Session Information
20 SES 15 A, Learning from and with Others in Teacher Education
Paper Session
Contribution
Educators need to be able to negotiate the complex realities they encounter in their everyday practice and student teachers need to develop the ability to critically reflect on their learning. Critical reflection entails thinking about own´s practice and develops an understanding by questioning and systematically evaluating it, and in the end to respond and act accordingly (Kincheloe, 2003).
The process of reflecting on or in practice is looking at what you do carefully, describe, analyze and evaluate your practice. It is closely linked to the concept of learning from experience. Teachers think about what they do, and why, and decide how to respond.
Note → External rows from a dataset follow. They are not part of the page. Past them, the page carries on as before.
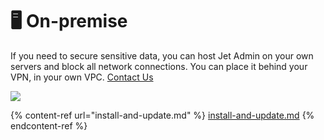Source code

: # 🖥 On-premise

If you need to secure sensitive data, you can host Jet Admin on your own servers and block all network connections. You can place it behind your VPN, in your own VPC. [Contact Us](http://jetadmin.io/contact)

![](../../.gitbook/assets/how\_it\_work\_on-premise\_light\_ver2.png)

{% content-ref url="install-and-update.md" %}
[install-and-update.md](install-and-update.md)
{% endcontent-ref %}
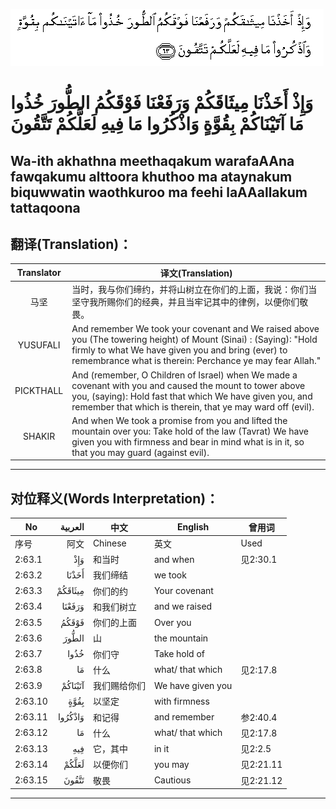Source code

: ![002:063](images/002_063.gif)

#  وَإِذْ أَخَذْنَا مِيثَاقَكُمْ وَرَفَعْنَا فَوْقَكُمُ الطُّورَ خُذُوا مَا آتَيْنَاكُمْ بِقُوَّةٍ وَاذْكُرُوا مَا فِيهِ لَعَلَّكُمْ تَتَّقُونَ 

## Wa-ith akhathna meethaqakum warafaAAna fawqakumu alttoora khuthoo ma ataynakum biquwwatin waothkuroo ma feehi laAAallakum tattaqoona

## 翻译(Translation)：

| Translator | 译文(Translation)                                            |
| :--------: | ------------------------------------------------------------ |
|    马坚    | 当时，我与你们缔约，并将山树立在你们的上面，我说：你们当坚守我所赐你们的经典，并且当牢记其中的律例，以便你们敬畏。 |
|  YUSUFALI  | And remember We took your covenant and We raised above you (The towering height) of Mount (Sinai) : (Saying): "Hold firmly to what We have given you and bring (ever) to remembrance what is therein: Perchance ye may fear Allah." |
| PICKTHALL  | And (remember, O Children of Israel) when We made a covenant with you and caused the mount to tower above you, (saying): Hold fast that which We have given you, and remember that which is therein, that ye may ward off (evil). |
|   SHAKIR   | And when We took a promise from you and lifted the mountain over you: Take hold of the law (Tavrat) We have given you with firmness and bear in mind what is in it, so that you may guard (against evil). |

---

## 对位释义(Words Interpretation)：

| No      | العربية | 中文         | English           | 曾用词    |
| ------- | ------: | ------------ | ----------------- | --------- |
| 序号    |    阿文 | Chinese      | 英文              | Used      |
| 2:63.1  |     وَإِذْ | 和当时       | and when          | 见2:30.1  |
| 2:63.2  |   أَخَذْنَا | 我们缔结     | we took           |           |
| 2:63.3  | مِيثَاقَكُمْ | 你们的约     | Your covenant     |           |
| 2:63.4  |  وَرَفَعْنَا | 和我们树立   | and we raised     |           |
| 2:63.5  |   فَوْقَكُمُ | 你们的上面   | Over you          |           |
| 2:63.6  |   الطُّورَ | 山           | the mountain      |           |
| 2:63.7  |    خُذُوا | 你们守       | Take hold of      |           |
| 2:63.8  |      مَا | 什么         | what/ that which  | 见2:17.8  |
| 2:63.9  | آتَيْنَاكُمْ | 我们赐给你们 | We have given you |           |
| 2:63.10 |    بِقُوَّةٍ | 以坚定       | with firmness     |           |
| 2:63.11 | وَاذْكُرُوا | 和记得       | and remember      | 参2:40.4  |
| 2:63.12 |      مَا | 什么         | what/ that which  | 见2:17.8  |
| 2:63.13 |     فِيهِ | 它，其中     | in it             | 见2:2.5   |
| 2:63.14 |   لَعَلَّكُمْ | 以便你们     | you may           | 见2:21.11 |
| 2:63.15 |   تَتَّقُونَ | 敬畏         | Cautious          | 见2:21.12 |

---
This ability to analyze and make meaning from one’s own experience is crucial for developing professional knowledge and by exploring theories of teaching and learning practitioners can improve their practice (Loughran, 2002; Watts & Lawson, 2009). Developing pedagogical practice is a learning process combining theory and practice (Freire, 2005; Van Manen, 1999). The pedagogy of teacher education involves both what student teachers are learning and how. Teaching is not just about doing, it is about informing practice on how that doing is captured, reflected on, deconstructed, and reconstructed in the effort to learn from the experience (Loughran, 2002).
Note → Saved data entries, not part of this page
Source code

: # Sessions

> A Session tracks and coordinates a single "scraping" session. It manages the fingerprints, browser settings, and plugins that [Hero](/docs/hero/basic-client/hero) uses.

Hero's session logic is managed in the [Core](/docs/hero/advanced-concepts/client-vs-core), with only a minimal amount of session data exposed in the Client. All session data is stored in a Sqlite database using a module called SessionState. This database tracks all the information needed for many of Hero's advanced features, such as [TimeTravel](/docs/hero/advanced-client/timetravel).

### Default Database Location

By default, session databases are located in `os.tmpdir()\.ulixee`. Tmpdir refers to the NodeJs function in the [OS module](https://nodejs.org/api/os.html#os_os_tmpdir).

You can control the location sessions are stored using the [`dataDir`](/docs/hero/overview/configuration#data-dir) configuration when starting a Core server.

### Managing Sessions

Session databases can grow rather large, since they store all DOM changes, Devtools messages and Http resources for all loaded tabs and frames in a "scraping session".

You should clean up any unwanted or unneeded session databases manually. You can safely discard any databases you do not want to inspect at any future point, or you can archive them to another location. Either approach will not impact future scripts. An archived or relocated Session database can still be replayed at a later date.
Schön (1987) defined reflection in action as an ontology reflecting on behavior as it occurs and reflection on action, as what has already happened with the intention to gain insight to improve practice. Reflection is widely used in teacher education programs, but does not always lead to optimal learning or the intended professional development (Korthagen & Vasalos, 2010). It involves various epistemological challenges, including reasoning and sense-making but is often overlooked or not considered (Russell & Martin, 2019). Reflection is much more complex than a linear and logical process of identifying challenges and responding to them (Korthagen & Vasalos, 2010). Challenges need to be adequately introduced to student teachers and they need a learning space to reflect on learning and to develop their work through continuous feedback (Guðjónsdóttir et al., 2017). Teachers are not only guided by cognitive thinking, but also by emotions and personal needs. Failing to consider the complexity of reflection in and on practice can reduce reflective practice to being a technical tool to achieve quick solutions to problems that are superficially defined (Russell & Martin, 2019).
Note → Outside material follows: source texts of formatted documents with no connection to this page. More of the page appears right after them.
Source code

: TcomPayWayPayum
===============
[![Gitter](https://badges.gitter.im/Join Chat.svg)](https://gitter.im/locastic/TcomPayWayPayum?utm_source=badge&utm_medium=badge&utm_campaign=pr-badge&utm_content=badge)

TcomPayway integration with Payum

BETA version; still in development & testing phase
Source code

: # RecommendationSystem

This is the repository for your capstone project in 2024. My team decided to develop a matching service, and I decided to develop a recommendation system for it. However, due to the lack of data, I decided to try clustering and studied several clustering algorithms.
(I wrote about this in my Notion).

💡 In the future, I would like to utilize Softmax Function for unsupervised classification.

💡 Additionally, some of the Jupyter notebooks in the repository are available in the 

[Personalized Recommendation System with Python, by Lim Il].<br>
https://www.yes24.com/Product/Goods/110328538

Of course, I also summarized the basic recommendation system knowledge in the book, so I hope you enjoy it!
One way to enhance critical reflection on learning in class is applying Ticket Out of class (TOC). It is related to critical reflection and formative assessment and is a tool that teacher educators can use to collect information on what student teachers take with them from class or what they feel they learnt during class. Collecting TOC can help teacher educators assess how their students understand course content and collect information about what students feel they need to work more on (Guðjónsdóttir et al., 2017).
The purpose of this study was to understand how continuous information and feedback from students in a graduate course about their learning can enhance teaching in teacher education. The aim was to use the information to develop our teaching in the course and thus the research question leading the study was: How does applying TOCs inform us as teacher educators about how teacher students understand their learning?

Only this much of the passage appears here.